I have four sons who are all amazingly loving people. Their love is very simple. Uncomplicated. They both expect love to be given to them without question, and they give it freely. My sons taught me – really for the first time in my life – about unconditional love. I have feared losing the love of many people in my life, but I’ve never doubted in my sons’ love. I never had to earn it and I never felt I had to do anything other than show up and be Mom to prove my love to them.
Then I had a daughter. Much to my surprise, she seems to experience love differently. There’s an undercurrent of anxiety in the way that she both gives and receives love. She asks me if I love her several times a day – and sometimes it feels like she’s not terribly certain that the answer will always be yes. My daughter appears to believe that love is something that is never guaranteed so she likes frequent assurance that it’s still present.

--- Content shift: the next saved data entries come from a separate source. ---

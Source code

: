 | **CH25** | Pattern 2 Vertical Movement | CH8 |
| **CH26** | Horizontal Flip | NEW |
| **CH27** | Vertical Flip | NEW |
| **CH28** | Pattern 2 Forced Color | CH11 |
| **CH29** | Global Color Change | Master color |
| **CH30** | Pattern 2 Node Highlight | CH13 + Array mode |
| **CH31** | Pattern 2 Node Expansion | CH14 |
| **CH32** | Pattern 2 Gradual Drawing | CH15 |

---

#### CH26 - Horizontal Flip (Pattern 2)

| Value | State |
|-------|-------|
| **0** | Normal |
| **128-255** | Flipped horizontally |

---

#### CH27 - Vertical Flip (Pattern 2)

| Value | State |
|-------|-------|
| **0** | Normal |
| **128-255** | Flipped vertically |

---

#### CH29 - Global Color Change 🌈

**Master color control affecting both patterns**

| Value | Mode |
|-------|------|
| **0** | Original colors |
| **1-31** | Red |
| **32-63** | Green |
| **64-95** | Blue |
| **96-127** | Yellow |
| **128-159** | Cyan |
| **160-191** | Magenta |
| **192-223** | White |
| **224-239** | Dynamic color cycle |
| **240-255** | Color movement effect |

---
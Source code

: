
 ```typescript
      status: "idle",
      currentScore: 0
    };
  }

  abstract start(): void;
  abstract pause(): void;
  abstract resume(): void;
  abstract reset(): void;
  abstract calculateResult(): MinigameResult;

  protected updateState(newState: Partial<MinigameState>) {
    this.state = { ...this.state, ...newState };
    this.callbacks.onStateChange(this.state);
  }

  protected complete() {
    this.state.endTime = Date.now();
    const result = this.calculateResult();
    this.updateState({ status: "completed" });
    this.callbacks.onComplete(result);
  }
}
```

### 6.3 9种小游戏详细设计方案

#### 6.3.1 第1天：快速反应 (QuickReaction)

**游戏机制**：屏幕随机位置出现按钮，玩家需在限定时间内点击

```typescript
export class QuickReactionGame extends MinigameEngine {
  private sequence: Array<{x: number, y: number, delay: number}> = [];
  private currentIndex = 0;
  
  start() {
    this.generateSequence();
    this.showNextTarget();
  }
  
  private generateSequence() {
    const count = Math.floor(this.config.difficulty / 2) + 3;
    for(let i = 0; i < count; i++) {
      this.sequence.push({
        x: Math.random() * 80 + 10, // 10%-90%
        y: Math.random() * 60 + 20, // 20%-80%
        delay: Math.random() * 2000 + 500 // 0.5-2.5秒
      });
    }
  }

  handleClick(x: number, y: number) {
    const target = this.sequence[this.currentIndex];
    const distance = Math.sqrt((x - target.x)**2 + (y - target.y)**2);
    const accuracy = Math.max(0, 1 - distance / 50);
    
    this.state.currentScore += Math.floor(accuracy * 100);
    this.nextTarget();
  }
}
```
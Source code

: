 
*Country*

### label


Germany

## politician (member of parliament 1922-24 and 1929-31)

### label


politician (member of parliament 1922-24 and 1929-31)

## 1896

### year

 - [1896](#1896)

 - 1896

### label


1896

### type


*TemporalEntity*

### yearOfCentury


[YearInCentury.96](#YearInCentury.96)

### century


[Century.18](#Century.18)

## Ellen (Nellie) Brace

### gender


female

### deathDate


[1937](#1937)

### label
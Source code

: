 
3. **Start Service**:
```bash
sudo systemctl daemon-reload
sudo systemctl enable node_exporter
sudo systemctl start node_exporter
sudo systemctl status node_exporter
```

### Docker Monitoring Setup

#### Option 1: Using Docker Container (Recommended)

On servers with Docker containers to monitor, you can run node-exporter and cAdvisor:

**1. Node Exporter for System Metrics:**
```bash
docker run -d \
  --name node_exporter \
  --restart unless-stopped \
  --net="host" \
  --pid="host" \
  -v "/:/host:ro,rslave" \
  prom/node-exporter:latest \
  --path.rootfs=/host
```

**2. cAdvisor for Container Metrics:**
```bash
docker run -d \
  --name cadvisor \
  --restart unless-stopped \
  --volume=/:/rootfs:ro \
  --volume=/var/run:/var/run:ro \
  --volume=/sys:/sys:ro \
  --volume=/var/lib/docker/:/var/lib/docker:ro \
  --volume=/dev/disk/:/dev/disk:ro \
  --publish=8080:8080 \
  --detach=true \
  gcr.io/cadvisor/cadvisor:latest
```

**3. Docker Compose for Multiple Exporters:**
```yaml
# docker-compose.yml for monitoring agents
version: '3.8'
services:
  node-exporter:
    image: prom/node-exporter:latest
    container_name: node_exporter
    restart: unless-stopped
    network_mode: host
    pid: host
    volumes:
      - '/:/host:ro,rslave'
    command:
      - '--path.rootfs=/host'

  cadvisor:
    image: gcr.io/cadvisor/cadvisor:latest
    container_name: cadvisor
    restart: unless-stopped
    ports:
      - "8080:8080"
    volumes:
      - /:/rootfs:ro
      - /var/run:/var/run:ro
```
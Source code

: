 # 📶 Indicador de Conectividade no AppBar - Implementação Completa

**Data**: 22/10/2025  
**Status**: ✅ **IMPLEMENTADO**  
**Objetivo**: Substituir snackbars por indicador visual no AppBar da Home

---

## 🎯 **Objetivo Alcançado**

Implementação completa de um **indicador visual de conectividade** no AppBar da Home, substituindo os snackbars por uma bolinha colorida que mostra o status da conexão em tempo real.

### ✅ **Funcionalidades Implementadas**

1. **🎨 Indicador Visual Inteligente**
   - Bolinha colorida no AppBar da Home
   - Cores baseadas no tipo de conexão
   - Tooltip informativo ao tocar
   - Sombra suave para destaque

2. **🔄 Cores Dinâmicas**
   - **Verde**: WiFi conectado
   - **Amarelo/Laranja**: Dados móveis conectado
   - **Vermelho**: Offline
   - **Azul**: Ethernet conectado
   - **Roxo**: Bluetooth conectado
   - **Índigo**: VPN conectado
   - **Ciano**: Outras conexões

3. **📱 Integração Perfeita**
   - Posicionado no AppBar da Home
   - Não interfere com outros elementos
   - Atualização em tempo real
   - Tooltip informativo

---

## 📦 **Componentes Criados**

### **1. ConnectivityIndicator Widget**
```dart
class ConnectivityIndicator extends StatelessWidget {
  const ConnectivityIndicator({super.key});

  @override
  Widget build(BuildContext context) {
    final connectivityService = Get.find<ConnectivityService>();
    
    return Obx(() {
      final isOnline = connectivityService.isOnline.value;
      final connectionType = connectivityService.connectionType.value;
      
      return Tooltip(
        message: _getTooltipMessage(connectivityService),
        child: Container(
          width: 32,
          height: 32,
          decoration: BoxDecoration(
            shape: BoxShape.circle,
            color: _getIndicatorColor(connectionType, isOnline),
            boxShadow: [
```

This is despite being showered with the unconditional affection…even adoration…of a great many people since the moment of her birth. If ever a child had no reason to doubt that she was wanted and loved, my daughter is that child. I wanted her desperately, I love her to the brink of insanity. We all do. My husband speculates that maybe if you’re loved that much by everyone who encounters you, the idea of losing love could terrify you. Like a very beautiful woman who worries about her looks fading even the slightest amount or a wealthy king fretting over the whereabouts of every last coin in his treasury, my daughter worries most about that which she’s richest in.
I don’t know if this is a gender thing, or a Suzy thing, but it is an interesting thing.
Once my daughter learned to write, she started to bring me little love notes. My sons did this too – it’s a wonderful stage that most children go through. And one of the notes that she brought me again and again said this: “I love you because you love me.”
This seemed a worrying sentiment. Did she really think that love had to be an entirely reciprocal relationship? Tit for tat, I’ll scratch your back if you scratch mine? Could she believe that the only reason why love is given is because it is received in return?? That didn’t seem right. I wanted her to know that I would love her no matter what. Even if she didn’t love me. Even if she felt like she hated me sometimes. I would always love her because she was wonderful and special. I would always love her just because she was her.
I started to tell her that I loved her because reasons. Not because she loved me, but because of all the amazing and fantabulous things about her. Much to my surprise, she was not at all reassured – in fact, she seemed more worried than ever. It was obvious that she thought “I love you because you love me” was a darn fine reason for people to love each other. And it seemed to only increase her anxiety to hear that there were actual, tangible reasons why I loved her.
It dawned on me then that what I was telling her was actually kind of toxic. If I love her because she’s smart and funny and cute and sweet, what happens if she wasn’t those things? Would I not love her any more? If she woke up one morning and wasn’t in the mood to be sweet, would I love her less? Wasn’t I really telling her that she had to earn my love by being awesome every hour of every day?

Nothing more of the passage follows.